• Exercise details: Output the complete listing exactly, please, and keep the pictures out of it.

|---|

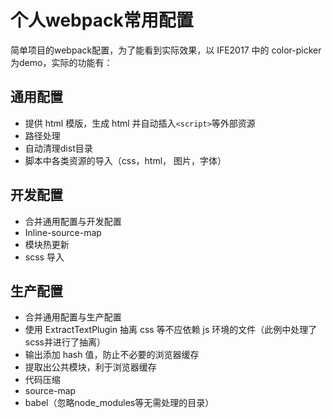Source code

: # 个人webpack常用配置

简单项目的webpack配置，为了能看到实际效果，以 IFE2017 中的 color-picker 为demo，实际的功能有：

## 通用配置

* 提供 html 模版，生成 html 并自动插入`<script>`等外部资源
* 路径处理
* 自动清理dist目录
* 脚本中各类资源的导入（css，html， 图片，字体）

## 开发配置

* 合并通用配置与开发配置
* Inline-source-map
* 模块热更新
* scss 导入

## 生产配置

* 合并通用配置与生产配置
* 使用 ExtractTextPlugin 抽离 css 等不应依赖 js 环境的文件（此例中处理了scss并进行了抽离）
* 输出添加 hash 值，防止不必要的浏览器缓存
* 提取出公共模块，利于浏览器缓存
* 代码压缩
* source-map
* babel（忽略node_modules等无需处理的目录）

|---|

• Answer for the task:
Source code

: # 个人webpack常用配置

简单项目的webpack配置，为了能看到实际效果，以 IFE2017 中的 color-picker 为demo，实际的功能有：

## 通用配置

* 提供 html 模版，生成 html 并自动插入`<script>`等外部资源
* 路径处理
* 自动清理dist目录
* 脚本中各类资源的导入（css，html， 图片，字体）

## 开发配置

* 合并通用配置与开发配置
* Inline-source-map
* 模块热更新
* scss 导入

## 生产配置

* 合并通用配置与生产配置
* 使用 ExtractTextPlugin 抽离 css 等不应依赖 js 环境的文件（此例中处理了scss并进行了抽离）
* 输出添加 hash 值，防止不必要的浏览器缓存
* 提取出公共模块，利于浏览器缓存
* 代码压缩
* source-map
* babel（忽略node_modules等无需处理的目录）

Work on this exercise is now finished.